■ Exercise requirements ■
Please give back, word for word, only the lines starting at the one containing "one-to-one with the" and ending at the one containing "between, using an" within the material below.

■ Exercise materials ■

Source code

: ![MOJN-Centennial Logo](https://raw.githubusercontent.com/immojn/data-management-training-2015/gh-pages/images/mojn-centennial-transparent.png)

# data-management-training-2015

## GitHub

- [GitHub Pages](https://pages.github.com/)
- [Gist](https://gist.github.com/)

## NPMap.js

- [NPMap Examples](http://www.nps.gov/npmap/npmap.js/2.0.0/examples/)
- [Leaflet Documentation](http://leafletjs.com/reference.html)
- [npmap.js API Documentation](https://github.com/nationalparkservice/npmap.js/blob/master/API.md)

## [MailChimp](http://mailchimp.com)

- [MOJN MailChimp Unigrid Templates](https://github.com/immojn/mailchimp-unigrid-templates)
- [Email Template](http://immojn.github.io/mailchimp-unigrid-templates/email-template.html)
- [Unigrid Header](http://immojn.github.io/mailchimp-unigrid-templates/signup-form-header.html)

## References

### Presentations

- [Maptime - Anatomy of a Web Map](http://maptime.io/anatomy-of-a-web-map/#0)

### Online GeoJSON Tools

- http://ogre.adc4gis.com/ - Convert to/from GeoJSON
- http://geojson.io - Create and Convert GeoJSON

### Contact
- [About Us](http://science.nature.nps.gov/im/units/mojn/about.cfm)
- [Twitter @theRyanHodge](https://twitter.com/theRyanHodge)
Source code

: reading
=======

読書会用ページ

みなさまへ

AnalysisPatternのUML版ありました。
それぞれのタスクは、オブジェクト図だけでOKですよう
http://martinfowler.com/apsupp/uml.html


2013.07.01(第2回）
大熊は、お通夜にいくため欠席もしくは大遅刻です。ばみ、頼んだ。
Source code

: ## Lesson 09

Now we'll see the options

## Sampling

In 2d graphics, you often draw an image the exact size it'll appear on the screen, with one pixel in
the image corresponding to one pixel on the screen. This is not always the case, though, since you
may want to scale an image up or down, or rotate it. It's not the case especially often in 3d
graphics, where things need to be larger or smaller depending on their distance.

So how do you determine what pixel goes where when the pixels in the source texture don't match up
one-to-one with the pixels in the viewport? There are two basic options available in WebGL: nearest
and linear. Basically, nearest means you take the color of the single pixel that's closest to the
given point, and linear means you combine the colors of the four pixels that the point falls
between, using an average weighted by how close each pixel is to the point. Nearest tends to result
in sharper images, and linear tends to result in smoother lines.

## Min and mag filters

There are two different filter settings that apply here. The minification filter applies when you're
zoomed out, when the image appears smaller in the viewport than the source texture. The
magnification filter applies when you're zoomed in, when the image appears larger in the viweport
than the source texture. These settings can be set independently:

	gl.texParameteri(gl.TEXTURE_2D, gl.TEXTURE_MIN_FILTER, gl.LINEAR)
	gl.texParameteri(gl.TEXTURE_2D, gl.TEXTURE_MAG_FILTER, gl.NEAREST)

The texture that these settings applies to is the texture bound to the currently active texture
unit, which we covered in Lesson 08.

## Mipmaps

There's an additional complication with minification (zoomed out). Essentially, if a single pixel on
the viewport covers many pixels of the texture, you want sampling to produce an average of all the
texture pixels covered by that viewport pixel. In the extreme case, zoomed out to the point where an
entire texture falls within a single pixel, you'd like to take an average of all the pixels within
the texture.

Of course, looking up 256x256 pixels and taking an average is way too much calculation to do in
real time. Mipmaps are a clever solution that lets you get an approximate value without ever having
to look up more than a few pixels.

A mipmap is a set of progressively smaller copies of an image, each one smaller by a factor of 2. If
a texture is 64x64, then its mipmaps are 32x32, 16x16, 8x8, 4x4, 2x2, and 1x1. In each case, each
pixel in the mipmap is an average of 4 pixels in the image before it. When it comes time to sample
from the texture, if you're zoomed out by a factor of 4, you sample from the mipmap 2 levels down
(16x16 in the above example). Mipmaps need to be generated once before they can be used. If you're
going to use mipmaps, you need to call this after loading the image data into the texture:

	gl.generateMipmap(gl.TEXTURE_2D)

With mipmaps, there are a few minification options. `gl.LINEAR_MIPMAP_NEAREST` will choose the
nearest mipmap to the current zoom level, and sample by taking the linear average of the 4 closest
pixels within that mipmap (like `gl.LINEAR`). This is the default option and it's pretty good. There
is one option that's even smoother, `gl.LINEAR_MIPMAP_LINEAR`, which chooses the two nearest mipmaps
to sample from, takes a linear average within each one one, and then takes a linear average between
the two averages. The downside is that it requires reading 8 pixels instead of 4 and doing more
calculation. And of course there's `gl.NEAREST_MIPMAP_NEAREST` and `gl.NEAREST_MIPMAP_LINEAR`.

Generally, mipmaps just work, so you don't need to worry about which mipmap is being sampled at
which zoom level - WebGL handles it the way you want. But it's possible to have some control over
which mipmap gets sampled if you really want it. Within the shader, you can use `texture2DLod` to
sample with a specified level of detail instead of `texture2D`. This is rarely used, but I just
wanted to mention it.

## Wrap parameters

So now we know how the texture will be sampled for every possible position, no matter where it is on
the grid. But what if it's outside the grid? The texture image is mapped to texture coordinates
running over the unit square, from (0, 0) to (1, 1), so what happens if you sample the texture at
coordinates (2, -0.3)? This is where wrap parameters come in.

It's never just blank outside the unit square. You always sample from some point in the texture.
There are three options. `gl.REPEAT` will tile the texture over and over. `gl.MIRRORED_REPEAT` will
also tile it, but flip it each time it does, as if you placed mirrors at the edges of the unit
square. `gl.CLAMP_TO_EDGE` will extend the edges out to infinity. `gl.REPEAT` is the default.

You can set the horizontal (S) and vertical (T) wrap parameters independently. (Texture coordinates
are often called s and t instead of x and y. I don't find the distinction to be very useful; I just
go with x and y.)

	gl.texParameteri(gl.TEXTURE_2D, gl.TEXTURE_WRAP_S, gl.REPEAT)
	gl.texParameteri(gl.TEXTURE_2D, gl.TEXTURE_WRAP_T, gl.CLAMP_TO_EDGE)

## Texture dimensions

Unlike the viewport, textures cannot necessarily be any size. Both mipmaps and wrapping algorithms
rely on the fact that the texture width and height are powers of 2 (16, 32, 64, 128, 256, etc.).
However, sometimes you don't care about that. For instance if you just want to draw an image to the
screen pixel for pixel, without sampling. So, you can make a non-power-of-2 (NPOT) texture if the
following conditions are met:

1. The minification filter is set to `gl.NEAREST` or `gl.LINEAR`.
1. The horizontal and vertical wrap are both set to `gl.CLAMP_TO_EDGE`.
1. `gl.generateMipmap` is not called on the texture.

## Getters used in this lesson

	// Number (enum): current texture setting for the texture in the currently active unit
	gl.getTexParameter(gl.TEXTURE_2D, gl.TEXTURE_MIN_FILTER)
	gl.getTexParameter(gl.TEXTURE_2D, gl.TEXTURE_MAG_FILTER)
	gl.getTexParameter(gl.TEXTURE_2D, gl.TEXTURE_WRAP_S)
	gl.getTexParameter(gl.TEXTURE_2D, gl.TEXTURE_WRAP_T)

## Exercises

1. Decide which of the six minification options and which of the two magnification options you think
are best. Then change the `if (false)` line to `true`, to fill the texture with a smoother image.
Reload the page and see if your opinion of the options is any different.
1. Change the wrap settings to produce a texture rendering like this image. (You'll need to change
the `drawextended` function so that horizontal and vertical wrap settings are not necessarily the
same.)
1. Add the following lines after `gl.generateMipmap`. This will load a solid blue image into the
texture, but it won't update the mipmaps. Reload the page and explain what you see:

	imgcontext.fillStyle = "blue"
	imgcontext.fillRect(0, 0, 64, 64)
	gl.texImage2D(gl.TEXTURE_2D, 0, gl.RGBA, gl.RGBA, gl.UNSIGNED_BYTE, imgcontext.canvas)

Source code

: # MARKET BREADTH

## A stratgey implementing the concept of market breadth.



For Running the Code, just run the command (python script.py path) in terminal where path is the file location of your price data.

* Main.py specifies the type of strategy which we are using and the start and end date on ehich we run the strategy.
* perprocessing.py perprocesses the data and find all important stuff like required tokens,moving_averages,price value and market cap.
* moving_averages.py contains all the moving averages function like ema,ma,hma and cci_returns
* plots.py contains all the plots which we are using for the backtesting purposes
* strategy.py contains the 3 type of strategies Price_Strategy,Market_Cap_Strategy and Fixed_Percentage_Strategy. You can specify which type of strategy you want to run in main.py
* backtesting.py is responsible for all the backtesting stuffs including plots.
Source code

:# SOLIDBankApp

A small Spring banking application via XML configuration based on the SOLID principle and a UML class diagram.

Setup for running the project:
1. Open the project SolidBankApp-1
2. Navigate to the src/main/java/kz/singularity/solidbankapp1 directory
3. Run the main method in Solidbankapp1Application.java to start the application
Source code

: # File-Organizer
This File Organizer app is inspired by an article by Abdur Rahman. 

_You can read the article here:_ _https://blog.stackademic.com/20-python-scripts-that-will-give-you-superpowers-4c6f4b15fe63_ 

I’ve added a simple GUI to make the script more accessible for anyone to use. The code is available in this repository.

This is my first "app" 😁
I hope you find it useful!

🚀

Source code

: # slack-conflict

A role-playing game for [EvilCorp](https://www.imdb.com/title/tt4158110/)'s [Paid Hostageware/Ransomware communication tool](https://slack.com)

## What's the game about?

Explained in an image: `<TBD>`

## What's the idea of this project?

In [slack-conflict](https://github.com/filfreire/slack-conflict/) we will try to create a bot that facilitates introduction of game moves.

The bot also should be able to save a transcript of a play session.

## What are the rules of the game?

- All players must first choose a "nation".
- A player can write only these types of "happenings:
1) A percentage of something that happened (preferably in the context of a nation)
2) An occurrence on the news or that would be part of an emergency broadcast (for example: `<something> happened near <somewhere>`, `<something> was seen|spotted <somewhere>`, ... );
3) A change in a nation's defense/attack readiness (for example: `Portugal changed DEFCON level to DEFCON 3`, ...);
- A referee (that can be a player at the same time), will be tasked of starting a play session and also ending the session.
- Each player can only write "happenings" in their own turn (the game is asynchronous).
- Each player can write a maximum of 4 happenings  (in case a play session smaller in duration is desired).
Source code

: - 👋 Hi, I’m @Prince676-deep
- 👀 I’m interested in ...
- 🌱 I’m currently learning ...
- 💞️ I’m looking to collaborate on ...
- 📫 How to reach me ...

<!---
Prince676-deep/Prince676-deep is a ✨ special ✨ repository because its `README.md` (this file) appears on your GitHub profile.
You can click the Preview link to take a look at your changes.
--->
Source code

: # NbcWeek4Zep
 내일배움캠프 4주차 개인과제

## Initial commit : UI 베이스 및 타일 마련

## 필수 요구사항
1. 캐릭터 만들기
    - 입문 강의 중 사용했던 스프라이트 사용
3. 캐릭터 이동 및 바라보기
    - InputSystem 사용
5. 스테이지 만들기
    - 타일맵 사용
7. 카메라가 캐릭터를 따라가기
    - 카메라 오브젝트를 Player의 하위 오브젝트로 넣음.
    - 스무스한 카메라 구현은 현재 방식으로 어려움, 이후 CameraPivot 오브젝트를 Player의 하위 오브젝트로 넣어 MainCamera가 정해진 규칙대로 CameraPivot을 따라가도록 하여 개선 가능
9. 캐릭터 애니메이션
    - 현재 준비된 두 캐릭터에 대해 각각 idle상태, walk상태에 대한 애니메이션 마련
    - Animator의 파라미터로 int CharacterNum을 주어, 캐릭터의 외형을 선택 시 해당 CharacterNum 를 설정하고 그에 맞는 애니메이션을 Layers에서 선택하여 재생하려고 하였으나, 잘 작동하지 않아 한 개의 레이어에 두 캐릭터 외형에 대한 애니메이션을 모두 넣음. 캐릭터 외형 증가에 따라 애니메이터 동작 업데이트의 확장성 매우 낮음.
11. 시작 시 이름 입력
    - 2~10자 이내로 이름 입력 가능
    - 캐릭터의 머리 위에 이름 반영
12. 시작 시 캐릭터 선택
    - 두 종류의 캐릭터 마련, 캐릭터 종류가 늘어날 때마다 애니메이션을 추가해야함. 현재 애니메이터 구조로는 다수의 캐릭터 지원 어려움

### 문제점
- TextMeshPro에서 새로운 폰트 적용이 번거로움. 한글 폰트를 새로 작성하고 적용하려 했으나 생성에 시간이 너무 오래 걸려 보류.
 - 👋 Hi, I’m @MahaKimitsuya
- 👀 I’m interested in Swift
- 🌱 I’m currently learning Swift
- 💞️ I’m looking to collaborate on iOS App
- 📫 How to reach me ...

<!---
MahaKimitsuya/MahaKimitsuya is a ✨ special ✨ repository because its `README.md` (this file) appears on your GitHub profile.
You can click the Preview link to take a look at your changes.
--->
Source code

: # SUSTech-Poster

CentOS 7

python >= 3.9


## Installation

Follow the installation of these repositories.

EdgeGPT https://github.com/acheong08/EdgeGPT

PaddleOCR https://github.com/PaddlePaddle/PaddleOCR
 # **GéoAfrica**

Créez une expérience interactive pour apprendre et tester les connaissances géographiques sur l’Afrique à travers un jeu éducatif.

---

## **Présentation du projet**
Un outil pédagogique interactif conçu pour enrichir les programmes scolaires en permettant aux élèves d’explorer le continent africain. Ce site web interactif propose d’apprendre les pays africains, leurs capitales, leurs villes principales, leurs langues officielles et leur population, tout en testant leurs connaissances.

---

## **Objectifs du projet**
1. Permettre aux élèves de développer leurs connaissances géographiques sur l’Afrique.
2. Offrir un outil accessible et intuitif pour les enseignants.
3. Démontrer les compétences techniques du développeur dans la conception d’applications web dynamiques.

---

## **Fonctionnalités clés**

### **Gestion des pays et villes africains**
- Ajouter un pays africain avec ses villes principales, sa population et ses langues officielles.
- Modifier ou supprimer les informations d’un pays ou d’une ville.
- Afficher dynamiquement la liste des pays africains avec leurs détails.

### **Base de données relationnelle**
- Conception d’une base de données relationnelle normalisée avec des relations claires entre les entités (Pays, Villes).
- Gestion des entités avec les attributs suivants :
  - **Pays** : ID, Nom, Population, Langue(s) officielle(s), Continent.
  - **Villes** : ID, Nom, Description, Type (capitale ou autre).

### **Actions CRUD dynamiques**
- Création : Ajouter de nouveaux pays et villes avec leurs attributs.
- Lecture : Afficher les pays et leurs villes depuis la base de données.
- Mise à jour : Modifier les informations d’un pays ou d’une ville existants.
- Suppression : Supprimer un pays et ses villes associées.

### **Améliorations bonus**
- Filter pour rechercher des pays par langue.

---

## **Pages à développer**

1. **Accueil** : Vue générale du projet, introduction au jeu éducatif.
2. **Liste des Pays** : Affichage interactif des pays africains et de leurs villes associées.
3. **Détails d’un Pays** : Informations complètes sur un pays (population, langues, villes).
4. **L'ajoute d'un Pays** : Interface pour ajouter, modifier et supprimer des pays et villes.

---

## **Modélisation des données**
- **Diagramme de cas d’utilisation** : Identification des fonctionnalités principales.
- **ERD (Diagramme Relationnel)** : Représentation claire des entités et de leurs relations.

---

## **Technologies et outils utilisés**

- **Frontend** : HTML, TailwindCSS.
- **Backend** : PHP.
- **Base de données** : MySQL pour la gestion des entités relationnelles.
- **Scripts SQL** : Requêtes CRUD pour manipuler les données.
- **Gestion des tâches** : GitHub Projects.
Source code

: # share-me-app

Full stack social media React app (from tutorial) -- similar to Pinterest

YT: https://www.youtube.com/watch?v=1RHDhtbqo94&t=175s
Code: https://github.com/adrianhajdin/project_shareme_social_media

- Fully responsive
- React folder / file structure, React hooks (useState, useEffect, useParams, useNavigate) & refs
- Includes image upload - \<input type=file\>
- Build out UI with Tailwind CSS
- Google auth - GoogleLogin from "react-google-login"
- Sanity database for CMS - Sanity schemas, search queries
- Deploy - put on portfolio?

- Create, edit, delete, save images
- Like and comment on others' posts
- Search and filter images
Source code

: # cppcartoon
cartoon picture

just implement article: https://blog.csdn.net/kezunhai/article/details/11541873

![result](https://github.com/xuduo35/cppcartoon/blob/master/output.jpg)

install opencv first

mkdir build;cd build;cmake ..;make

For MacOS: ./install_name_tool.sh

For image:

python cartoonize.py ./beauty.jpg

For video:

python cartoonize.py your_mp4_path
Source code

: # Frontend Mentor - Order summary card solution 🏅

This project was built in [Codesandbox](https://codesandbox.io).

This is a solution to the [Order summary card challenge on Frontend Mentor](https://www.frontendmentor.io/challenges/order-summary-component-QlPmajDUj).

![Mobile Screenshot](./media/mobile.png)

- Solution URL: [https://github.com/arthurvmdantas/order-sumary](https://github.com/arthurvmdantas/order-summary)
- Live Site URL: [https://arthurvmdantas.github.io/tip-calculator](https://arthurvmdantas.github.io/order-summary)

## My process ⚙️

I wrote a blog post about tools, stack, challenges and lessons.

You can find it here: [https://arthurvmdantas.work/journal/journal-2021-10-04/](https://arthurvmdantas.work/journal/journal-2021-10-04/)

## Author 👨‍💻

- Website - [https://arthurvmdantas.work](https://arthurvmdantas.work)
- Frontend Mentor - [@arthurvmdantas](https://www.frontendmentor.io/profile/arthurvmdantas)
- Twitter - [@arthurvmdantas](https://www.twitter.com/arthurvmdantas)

■ Problem solution ■
one-to-one with the pixels in the viewport? There are two basic options available in WebGL: nearest
and linear. Basically, nearest means you take the color of the single pixel that's closest to the
given point, and linear means you combine the colors of the four pixels that the point falls
between, using an average weighted by how close each pixel is to the point. Nearest tends to result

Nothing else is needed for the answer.